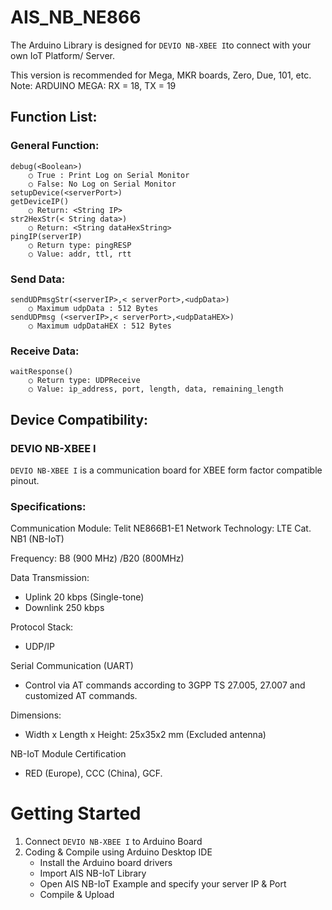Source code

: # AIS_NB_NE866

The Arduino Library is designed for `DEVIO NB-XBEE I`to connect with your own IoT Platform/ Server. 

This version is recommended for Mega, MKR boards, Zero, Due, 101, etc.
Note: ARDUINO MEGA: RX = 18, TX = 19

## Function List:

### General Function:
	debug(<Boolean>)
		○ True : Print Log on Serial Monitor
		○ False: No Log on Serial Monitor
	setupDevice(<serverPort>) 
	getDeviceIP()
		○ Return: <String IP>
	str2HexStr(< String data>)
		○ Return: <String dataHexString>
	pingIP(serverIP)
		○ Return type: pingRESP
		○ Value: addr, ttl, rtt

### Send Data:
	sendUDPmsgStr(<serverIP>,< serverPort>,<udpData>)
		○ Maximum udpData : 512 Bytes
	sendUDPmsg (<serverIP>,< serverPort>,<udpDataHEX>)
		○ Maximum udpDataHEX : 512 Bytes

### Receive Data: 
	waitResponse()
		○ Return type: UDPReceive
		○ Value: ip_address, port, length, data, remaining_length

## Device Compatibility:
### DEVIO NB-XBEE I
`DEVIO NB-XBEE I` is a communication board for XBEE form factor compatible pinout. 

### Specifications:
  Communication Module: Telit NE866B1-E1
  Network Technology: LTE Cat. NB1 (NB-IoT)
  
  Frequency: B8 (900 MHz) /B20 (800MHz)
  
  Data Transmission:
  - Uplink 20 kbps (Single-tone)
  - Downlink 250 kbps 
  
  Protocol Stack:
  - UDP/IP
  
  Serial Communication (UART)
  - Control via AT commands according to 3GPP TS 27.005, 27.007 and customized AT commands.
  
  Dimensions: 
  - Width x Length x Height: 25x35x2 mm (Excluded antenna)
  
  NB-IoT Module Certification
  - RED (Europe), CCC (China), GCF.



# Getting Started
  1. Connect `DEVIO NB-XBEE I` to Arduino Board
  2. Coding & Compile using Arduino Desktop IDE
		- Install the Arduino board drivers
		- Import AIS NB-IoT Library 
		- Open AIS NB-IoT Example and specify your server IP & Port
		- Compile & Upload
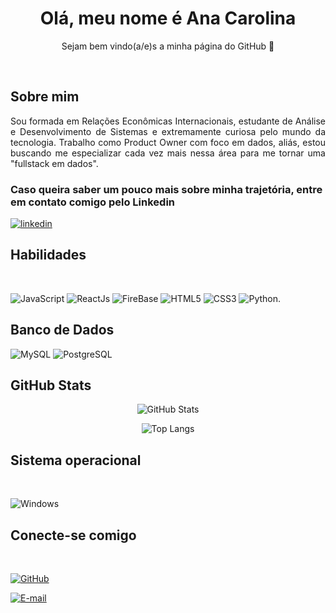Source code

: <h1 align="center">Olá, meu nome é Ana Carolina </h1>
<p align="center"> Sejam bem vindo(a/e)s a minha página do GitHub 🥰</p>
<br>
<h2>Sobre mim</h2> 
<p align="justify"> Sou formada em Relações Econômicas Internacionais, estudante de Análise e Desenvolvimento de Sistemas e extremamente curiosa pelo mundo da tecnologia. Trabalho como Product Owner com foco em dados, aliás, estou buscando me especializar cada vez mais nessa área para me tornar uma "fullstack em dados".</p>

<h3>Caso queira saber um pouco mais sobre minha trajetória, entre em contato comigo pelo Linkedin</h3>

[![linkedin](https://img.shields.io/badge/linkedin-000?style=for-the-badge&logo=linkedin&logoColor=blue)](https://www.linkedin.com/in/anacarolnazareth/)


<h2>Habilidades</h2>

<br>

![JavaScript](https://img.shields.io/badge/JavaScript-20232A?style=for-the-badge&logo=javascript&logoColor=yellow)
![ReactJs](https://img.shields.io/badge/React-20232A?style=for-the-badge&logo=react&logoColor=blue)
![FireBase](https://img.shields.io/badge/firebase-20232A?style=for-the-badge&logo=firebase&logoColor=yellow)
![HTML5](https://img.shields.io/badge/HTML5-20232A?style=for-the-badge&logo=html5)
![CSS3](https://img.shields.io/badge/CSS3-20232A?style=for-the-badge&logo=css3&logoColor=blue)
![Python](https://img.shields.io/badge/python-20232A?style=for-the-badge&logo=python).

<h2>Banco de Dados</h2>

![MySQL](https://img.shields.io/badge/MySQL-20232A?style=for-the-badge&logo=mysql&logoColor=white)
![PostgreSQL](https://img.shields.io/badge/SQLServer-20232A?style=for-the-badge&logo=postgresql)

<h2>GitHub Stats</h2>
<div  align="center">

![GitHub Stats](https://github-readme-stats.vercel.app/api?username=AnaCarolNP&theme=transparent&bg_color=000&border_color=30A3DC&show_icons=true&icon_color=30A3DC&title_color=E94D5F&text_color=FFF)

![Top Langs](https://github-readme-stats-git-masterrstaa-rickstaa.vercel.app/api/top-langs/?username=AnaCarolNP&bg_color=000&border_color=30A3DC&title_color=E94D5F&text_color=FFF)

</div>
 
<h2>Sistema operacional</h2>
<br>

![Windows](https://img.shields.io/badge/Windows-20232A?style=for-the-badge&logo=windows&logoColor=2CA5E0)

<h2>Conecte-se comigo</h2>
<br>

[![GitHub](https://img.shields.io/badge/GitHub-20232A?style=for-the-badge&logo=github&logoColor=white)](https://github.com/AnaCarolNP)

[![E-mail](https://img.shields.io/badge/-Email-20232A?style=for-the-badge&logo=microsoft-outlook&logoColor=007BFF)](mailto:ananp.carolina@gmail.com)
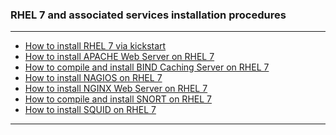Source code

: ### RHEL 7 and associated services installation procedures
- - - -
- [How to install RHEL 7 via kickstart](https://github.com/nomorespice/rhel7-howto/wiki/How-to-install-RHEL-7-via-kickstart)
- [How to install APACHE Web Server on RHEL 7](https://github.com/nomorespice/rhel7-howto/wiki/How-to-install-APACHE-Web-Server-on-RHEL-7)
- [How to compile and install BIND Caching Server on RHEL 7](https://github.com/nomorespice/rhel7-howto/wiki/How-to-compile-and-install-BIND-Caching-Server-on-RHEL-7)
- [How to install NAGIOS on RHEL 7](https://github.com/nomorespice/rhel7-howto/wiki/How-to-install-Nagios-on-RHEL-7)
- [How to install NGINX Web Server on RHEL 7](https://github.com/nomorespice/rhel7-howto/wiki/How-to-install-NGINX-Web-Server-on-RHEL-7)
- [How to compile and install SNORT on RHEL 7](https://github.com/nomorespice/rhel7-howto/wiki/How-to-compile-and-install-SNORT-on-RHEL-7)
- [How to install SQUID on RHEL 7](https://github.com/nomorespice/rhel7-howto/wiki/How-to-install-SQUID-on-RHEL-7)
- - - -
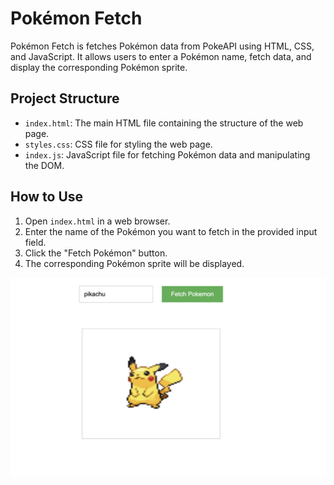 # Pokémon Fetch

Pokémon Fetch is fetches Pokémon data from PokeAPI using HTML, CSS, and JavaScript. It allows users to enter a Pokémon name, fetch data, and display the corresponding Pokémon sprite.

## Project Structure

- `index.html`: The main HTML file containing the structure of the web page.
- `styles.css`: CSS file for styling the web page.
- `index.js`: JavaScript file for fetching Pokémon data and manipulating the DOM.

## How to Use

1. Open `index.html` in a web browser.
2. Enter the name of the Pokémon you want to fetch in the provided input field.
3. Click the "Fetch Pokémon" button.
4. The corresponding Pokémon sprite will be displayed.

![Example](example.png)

* * * * * * * * *

Activity: In the data above, which lines have "Open"? Report each of them.

Exercise solution:
		- Open AIS NB-IoT Example and specify your server IP & Port
1. Open `index.html` in a web browser.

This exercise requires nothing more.